Task statement -
Where the records below show the word "files" in a line, please copy that line.

Record excerpts -
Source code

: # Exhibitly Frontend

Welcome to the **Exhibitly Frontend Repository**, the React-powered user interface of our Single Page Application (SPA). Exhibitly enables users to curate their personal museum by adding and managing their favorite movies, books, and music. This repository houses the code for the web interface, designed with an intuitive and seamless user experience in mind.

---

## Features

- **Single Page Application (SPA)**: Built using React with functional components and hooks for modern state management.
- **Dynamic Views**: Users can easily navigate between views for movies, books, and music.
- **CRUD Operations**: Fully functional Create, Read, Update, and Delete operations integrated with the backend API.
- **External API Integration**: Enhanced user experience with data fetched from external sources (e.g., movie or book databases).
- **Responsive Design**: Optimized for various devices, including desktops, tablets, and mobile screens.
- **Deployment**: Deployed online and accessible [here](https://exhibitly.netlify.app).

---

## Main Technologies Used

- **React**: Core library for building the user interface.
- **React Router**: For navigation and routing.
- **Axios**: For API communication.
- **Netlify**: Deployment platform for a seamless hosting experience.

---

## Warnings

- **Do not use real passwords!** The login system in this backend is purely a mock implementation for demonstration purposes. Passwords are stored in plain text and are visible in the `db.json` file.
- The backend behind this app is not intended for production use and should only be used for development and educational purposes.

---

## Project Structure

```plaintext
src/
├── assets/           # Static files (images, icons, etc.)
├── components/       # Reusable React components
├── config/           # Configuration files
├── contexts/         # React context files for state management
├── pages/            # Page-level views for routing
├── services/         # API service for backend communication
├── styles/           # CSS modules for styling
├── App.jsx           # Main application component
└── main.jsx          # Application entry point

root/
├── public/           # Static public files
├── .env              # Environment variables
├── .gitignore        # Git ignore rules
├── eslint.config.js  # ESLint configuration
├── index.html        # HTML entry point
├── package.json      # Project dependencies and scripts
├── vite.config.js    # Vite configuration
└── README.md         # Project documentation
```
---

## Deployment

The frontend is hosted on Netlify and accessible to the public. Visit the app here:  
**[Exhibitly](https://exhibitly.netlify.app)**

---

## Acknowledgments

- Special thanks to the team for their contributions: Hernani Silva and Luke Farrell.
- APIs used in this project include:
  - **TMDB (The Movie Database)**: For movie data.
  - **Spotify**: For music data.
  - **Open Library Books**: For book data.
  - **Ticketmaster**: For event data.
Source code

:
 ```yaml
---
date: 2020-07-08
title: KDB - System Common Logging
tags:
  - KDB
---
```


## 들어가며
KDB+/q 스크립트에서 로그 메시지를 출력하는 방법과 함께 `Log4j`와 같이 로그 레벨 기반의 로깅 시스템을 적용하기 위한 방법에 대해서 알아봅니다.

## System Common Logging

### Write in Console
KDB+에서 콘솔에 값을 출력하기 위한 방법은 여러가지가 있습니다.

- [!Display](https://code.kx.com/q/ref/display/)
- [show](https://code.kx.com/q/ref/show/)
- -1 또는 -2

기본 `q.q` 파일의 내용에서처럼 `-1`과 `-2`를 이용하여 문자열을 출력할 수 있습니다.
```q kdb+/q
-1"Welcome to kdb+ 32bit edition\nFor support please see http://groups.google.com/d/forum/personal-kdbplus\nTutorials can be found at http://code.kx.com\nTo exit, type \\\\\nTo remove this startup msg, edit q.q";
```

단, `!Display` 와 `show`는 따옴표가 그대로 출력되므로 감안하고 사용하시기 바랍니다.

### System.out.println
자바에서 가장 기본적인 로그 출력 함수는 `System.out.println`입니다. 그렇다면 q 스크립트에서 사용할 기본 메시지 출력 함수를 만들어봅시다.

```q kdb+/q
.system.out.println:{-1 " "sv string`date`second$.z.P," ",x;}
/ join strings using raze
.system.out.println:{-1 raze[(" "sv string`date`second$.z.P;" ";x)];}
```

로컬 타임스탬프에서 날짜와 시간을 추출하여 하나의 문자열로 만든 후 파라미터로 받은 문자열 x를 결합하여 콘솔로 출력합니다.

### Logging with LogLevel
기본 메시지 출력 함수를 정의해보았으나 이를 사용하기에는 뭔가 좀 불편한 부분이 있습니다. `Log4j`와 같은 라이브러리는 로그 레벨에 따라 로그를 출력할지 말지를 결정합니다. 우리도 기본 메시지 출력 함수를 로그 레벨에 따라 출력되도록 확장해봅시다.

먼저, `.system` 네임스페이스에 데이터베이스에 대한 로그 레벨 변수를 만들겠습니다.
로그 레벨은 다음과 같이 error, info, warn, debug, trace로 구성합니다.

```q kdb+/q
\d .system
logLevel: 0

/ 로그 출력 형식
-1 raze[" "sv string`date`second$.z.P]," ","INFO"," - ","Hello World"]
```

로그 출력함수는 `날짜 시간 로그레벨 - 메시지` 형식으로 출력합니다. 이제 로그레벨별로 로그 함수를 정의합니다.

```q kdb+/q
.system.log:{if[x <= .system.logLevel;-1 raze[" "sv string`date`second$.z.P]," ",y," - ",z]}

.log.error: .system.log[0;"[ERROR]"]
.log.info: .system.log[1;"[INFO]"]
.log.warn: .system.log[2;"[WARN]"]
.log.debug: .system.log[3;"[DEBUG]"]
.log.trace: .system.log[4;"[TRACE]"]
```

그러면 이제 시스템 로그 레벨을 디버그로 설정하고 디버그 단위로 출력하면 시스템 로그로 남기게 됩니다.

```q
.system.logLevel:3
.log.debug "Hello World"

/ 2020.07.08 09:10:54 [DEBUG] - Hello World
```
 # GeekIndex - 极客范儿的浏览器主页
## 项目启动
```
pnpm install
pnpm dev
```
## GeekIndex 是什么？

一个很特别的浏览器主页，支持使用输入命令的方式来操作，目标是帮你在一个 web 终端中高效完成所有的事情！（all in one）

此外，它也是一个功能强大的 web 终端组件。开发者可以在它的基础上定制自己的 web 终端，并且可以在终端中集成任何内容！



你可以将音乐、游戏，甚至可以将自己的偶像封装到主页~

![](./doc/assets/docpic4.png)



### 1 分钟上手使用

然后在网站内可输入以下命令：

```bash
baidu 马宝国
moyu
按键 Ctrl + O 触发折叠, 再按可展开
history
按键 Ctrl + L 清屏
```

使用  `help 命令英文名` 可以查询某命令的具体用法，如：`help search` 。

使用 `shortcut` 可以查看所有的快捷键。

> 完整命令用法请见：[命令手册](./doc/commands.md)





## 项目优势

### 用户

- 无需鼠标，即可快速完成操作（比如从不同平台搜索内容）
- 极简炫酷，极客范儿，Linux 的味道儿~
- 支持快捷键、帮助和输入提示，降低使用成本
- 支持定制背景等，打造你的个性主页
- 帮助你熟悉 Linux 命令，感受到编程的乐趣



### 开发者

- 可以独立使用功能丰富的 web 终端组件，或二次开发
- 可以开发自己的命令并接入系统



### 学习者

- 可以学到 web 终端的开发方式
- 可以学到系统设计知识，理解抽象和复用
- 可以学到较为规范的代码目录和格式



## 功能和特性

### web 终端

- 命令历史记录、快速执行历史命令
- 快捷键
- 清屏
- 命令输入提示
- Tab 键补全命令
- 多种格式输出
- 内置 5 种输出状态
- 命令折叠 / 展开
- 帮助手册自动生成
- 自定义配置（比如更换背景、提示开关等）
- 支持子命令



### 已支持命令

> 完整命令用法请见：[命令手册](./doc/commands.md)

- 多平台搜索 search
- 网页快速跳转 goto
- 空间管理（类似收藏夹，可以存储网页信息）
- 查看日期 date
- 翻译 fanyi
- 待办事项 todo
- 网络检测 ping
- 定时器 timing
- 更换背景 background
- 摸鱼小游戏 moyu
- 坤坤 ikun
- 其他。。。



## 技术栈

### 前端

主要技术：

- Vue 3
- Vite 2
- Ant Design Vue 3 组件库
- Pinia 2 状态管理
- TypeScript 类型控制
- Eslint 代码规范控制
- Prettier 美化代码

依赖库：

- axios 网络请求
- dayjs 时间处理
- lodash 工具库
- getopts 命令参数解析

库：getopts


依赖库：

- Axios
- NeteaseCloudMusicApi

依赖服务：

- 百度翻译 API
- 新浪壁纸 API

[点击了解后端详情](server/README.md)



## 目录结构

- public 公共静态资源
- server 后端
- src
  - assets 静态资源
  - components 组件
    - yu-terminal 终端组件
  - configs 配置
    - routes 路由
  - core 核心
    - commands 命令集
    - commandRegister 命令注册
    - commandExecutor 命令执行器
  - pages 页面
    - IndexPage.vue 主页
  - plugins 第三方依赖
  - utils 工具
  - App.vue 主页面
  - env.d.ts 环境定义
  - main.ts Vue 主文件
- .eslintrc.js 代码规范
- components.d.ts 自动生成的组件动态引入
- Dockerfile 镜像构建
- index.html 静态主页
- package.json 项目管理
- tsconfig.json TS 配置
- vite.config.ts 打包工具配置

Finished task -
├── assets/           # Static files (images, icons, etc.)
├── config/           # Configuration files
├── contexts/         # React context files for state management
├── public/           # Static public files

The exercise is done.